15 minute cab ride back to the bolivian border.

triumphantly, i entered the border patrol office to liberate my man.  i sashayed over to desk #1, the bolshevik at my side, and we handed the man $140 in crisp twenties. the man began to sort through the bills making two small piles -now, keep in mind that half of this money was from an ATM in peru, and half of it came straight from a bolivian bank-  the man pushed one pile back towards us, and told us that it was in unacceptable condition.  thereby leaving us without enough money.  again. 

i went through the bills and a few of them had a faint pink ink on the edges, which i have seen before and believe is some sort of authentication marking from the bank.  these bolivian bank-authenticated bills were not good enough for the border police. 

around this time the bolshevik had a little outburst and was told to go sit down.  take note, dear blog readers, the bolivian border patrol do not like little outbursts.

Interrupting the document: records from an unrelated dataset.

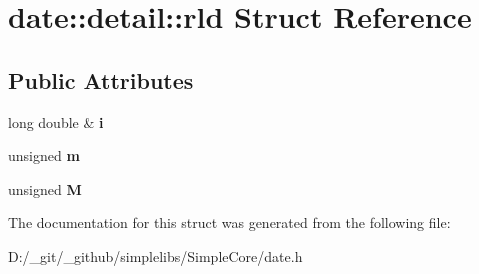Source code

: \hypertarget{structdate_1_1detail_1_1rld}{}\section{date\+::detail\+::rld Struct Reference}
\label{structdate_1_1detail_1_1rld}
\subsection*{Public Attributes}
\begin{DoxyCompactItemize}
\item 
\mbox{\label{structdate_1_1detail_1_1rld_aa25e0e79bbb95a2c99d1537ad98ea0cb}} 
long double \& {\bfseries i}
\item 
\mbox{\label{structdate_1_1detail_1_1rld_a376391510721f5f3af2feae746452f3c}} 
unsigned {\bfseries m}
\item 
\mbox{\label{structdate_1_1detail_1_1rld_aed8160fcd23293e24eaf82ae6d7b0363}} 
unsigned {\bfseries M}
\end{DoxyCompactItemize}


The documentation for this struct was generated from the following file\+:\begin{DoxyCompactItemize}
\item 
D\+:/\+\_\+git/\+\_\+github/simplelibs/\+Simple\+Core/date.\+h\end{DoxyCompactItemize}
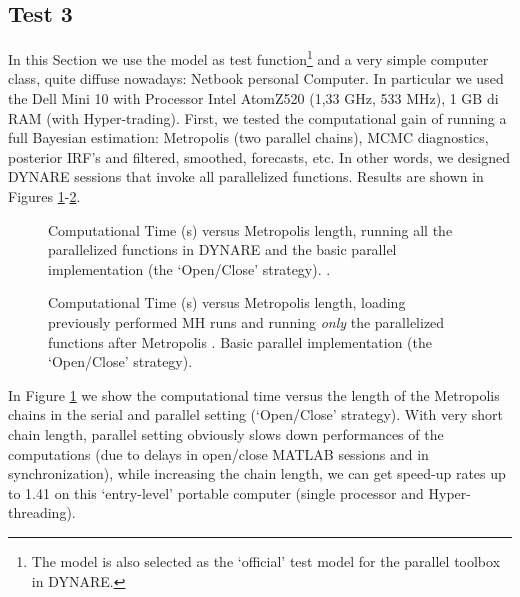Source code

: \documentclass[12pt,a4paper,pdftex]{article}
\begin{document}
\subsection{Test 3}\label{s:test3}
In this Section we use the \cite{Lubik2003} model as test function\footnote{The \cite{Lubik2003} model is also selected as the `official' test model for the parallel toolbox in DYNARE.} and a very simple computer class, quite diffuse nowadays: Netbook personal Computer. In particular we used the Dell Mini 10 with Processor Intel\textsuperscript{\textregistered} Atom\texttrademark Z520 (1,33 GHz, 533 MHz), 1 GB di RAM (with Hyper-trading). First, we tested the computational gain of running a full Bayesian estimation: Metropolis (two parallel chains), MCMC diagnostics, posterior IRF's and filtered, smoothed, forecasts, etc. In other words, we designed DYNARE sessions that invoke all parallelized functions. Results are shown in Figures \ref{fig:netbook_complete_openclose}-\ref{fig:netbook_partial_openclose}.
\begin{figure}[p]
\begin{centering}
  \epsfxsize=300pt 
  \caption{Computational Time (s) versus Metropolis length, running all the parallelized functions in DYNARE and the basic parallel implementation (the `Open/Close' strategy). \citep{Lubik2003}.}\label{fig:netbook_complete_openclose}
\end{centering}
\end{figure}
\begin{figure}[p]
\begin{centering}
  \epsfxsize=300pt 
  \caption{Computational Time (s) versus Metropolis length, loading previously performed MH runs and running \emph{only} the parallelized functions after Metropolis \citep{Lubik2003}. Basic parallel implementation (the `Open/Close' strategy).}\label{fig:netbook_partial_openclose}
\end{centering}
\end{figure}
In Figure \ref{fig:netbook_complete_openclose} we show the computational time versus the length of the Metropolis chains in the serial and parallel setting (`Open/Close' strategy). With very short chain length, parallel setting obviously slows down performances of the computations (due to delays in open/close MATLAB sessions and in synchronization), while increasing the chain length, we can get speed-up rates up to 1.41 on this `entry-level' portable computer (single processor and Hyper-threading).
\end{document}
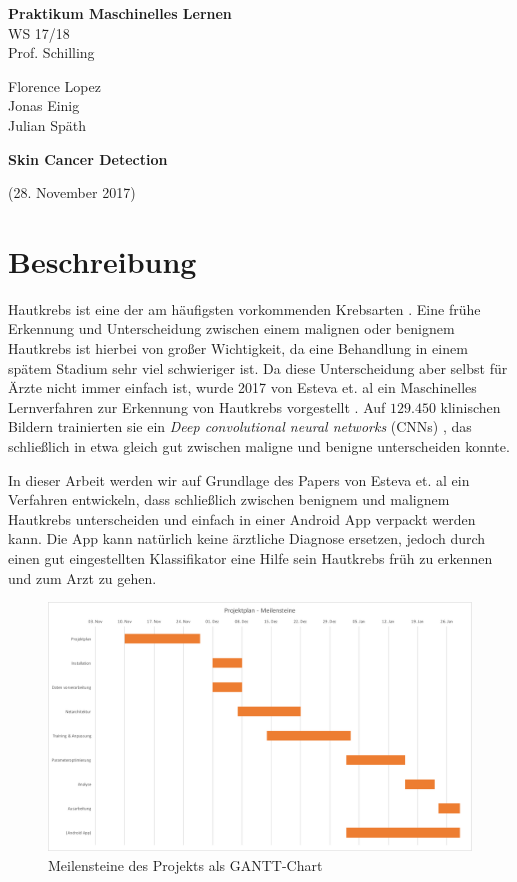 \documentclass[%
   10pt,              %
   a4paper,           %
   DIV10,             %
]{scrartcl}%
\def\header#1#2#3#4#5#6{\pagestyle{empty}
\noindent
\begin{minipage}[t]{0.6\textwidth}
\begin{flushleft}
\textbf{#4}\\%
#6\\%
#2  %
\end{flushleft}
\end{minipage}
\begin{minipage}[t]{0.4\textwidth}
\begin{flushright}
\vspace*{0.2cm}
#5%
\end{flushright}
\end{minipage}

\begin{center}
{\Large\textbf{ #1}} %

{(#3)} %
\end{center}
}
\begin{document}
\header{Skin Cancer Detection}{Prof. Schilling}{28. November 2017}{Praktikum Maschinelles Lernen}{Florence Lopez \\ Jonas Einig \\ Julian Späth}{WS 17/18}

\section*{Beschreibung}
Hautkrebs ist eine der am häufigsten vorkommenden Krebsarten \cite{cancer}. Eine frühe Erkennung und Unterscheidung zwischen einem malignen oder benignem Hautkrebs ist hierbei von großer Wichtigkeit, da eine Behandlung in einem spätem Stadium sehr viel schwieriger ist. Da diese Unterscheidung aber selbst für Ärzte nicht immer einfach ist, wurde 2017 von Esteva et. al ein Maschinelles Lernverfahren zur Erkennung von Hautkrebs vorgestellt \cite{skincancer}. Auf $129.450$ klinischen Bildern trainierten sie ein \textit{Deep convolutional neural networks} (CNNs) \cite{cnn}, das schließlich in etwa gleich gut zwischen maligne und benigne unterscheiden konnte.  

In dieser Arbeit werden wir auf Grundlage des Papers von Esteva et. al ein Verfahren entwickeln, dass schließlich zwischen benignem und malignem Hautkrebs unterscheiden und einfach in einer Android App verpackt werden kann. Die App kann natürlich keine ärztliche Diagnose ersetzen, jedoch durch einen gut eingestellten Klassifikator eine Hilfe sein Hautkrebs früh zu erkennen und zum Arzt zu gehen. 

 \begin{figure}[ht]
	\centering
 \includegraphics[width=\textwidth]{fig/gantt_projektplan}
 \caption{Meilensteine des Projekts als GANTT-Chart}
	\label{fig_gantt}
 \end{figure}
\end{document}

then i took out all the money i had, american and bolivian and fanned it out on the table.  i explained that all this money had been given to me by the bank and was real currency.  i then took out all 5 credit cards that i was carrying with me at the time, and fanned them out as well.  i then explained, in bad spanish, that i had $135 in dollars, as well as what was equivalent to $135 in bolivianos, and that he could take whatever he wanted.

he then, reluctantly, counted out $140 of the fresh crisp bills from the bank, giving me $5 change (which i accepted!) and then he ushered us over to desk #2.

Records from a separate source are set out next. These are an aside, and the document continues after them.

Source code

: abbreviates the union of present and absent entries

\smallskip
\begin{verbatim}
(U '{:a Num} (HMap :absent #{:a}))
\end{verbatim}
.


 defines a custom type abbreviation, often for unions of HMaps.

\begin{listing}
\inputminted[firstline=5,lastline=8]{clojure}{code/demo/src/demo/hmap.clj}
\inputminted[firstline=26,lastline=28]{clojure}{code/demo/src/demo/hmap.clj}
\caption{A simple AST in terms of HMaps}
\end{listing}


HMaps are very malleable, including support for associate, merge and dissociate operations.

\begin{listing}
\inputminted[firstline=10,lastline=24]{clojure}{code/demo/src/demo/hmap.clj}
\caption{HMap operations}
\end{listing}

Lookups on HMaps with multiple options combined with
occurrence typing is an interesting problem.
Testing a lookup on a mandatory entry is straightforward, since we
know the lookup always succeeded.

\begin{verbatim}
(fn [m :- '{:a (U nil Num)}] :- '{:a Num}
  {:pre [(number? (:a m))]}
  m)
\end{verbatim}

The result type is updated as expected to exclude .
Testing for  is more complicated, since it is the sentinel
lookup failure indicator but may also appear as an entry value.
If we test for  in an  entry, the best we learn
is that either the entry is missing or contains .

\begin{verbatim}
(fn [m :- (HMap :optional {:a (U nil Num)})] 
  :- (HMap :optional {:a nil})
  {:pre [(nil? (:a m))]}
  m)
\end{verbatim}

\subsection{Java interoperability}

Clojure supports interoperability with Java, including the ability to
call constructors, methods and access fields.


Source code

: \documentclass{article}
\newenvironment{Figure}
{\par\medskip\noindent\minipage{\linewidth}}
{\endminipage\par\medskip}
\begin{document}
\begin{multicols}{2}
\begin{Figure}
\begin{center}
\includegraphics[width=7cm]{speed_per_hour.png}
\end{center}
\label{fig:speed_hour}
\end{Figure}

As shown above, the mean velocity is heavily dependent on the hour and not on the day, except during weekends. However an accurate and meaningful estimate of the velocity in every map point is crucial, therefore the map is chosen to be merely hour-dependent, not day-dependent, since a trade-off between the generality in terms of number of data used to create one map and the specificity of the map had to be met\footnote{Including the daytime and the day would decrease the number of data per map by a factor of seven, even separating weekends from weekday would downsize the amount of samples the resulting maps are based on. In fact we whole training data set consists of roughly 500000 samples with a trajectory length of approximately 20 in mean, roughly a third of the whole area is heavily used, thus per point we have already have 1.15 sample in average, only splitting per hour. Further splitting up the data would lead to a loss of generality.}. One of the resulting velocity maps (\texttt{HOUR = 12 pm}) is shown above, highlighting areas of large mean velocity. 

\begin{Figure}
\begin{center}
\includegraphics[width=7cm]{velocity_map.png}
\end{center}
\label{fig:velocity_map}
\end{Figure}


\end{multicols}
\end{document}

and of course, at desk #2, the bolshevik was told that he needed to make a 2nd set of copies of his passport.  when we went next door to the bodega, the nice man there had decided to close up shop and go on a well-deserved siesta.  really?  i asked a nearby elderly woman if she knew where a photocopy machine was, and she helpfully pointed to peru. 

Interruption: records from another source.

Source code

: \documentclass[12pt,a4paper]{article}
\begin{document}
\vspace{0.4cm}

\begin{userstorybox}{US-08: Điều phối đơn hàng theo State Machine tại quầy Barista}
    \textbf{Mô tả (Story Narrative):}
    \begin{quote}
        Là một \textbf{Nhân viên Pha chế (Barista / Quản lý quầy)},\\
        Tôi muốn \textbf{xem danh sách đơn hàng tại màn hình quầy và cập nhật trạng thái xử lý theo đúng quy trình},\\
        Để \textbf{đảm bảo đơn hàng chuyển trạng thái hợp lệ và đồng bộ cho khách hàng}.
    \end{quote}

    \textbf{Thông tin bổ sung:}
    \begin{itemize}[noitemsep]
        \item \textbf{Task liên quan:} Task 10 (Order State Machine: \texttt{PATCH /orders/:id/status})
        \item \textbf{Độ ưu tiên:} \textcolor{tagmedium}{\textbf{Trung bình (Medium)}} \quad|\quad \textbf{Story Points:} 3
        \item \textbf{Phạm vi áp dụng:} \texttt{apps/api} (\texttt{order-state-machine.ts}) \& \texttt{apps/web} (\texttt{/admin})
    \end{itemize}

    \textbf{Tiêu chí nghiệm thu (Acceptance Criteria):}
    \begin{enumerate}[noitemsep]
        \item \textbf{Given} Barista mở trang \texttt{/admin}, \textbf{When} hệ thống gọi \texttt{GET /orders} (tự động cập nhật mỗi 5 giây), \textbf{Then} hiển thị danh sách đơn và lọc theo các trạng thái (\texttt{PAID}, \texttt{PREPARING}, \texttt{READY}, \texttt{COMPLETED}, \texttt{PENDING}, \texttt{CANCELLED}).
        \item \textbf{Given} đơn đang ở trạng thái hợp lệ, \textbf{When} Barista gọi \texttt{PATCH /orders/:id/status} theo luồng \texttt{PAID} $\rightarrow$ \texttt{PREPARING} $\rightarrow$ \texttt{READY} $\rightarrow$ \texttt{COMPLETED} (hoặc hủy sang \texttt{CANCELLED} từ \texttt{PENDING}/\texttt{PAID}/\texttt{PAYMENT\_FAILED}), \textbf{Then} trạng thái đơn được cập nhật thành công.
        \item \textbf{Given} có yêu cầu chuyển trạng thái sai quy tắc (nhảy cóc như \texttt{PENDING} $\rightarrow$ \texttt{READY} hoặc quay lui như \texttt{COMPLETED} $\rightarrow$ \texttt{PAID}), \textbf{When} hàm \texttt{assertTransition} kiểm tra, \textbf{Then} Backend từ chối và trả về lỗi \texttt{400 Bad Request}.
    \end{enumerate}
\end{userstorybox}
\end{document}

what happens at the bolivian border if people need to make copies then?

i'll tell you, dear blog readers, i had to pay a bolivian border guard to walk the 300 feet over to peru so that he could make copies of the bolshevik's newly stamped passport at the peruvian border office.  yeah, that's how they do things.

eventually the border guard returned with the necessary copies and the bolshevik was finally freed.   then we rode off in a cab to cobacabana where we arrived just in time to get back on our bus for the final hours of our journey.  but do not fret dear blog readers, because we can always go back to bolivia ... we have 5 year visas now.

the end.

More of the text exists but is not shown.